_EXERCISE DIRECTIONS_
Using the entries that follow, state how many lines contain "cost", with no other words.
___
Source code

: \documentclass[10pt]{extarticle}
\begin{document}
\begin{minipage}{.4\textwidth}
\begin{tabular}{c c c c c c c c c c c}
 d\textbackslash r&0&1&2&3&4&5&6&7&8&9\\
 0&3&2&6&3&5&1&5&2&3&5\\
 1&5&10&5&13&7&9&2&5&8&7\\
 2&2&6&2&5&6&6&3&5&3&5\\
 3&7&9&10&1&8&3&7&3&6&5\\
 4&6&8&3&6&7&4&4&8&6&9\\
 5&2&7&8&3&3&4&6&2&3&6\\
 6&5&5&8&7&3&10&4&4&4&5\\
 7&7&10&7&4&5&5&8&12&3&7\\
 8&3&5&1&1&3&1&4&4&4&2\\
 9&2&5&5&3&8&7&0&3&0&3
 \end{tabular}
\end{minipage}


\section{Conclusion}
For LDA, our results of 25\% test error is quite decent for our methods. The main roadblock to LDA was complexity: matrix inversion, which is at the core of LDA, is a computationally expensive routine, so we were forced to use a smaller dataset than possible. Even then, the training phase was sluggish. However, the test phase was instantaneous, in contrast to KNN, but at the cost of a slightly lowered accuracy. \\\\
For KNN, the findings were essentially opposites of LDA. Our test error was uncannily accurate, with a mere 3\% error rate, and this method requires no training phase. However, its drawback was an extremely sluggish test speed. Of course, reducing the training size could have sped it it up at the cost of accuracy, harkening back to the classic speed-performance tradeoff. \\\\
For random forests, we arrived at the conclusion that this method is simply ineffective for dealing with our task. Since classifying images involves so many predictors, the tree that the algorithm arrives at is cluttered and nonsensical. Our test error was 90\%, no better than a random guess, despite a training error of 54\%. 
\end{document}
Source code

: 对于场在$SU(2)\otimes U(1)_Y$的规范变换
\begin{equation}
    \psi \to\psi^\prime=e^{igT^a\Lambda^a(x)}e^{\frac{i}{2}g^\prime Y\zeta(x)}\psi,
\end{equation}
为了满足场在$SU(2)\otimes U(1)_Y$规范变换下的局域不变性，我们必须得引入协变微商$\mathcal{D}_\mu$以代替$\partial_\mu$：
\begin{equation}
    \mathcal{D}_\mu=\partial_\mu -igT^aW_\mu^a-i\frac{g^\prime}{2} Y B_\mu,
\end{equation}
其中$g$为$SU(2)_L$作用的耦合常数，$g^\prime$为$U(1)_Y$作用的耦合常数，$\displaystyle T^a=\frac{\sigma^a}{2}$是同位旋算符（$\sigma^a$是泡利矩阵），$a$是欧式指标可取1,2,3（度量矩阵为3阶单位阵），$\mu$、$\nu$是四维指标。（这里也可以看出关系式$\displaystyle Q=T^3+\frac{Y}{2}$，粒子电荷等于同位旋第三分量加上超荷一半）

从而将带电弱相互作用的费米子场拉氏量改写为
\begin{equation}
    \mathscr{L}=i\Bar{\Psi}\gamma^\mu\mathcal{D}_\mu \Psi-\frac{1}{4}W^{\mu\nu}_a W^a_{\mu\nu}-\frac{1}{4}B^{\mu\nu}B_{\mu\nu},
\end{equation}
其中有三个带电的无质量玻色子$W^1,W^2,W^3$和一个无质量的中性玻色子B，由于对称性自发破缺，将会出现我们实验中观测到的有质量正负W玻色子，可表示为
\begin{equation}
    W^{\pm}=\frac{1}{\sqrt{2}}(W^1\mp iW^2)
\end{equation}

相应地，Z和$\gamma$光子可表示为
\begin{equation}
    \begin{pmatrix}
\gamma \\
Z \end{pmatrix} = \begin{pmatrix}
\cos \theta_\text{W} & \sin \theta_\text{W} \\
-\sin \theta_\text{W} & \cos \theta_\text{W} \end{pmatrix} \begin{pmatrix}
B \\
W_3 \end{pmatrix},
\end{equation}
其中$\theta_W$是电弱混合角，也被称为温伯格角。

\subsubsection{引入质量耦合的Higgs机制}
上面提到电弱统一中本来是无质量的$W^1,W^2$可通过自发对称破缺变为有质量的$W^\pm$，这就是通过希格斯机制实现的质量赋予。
___
_REPLY TO THE TASK_
2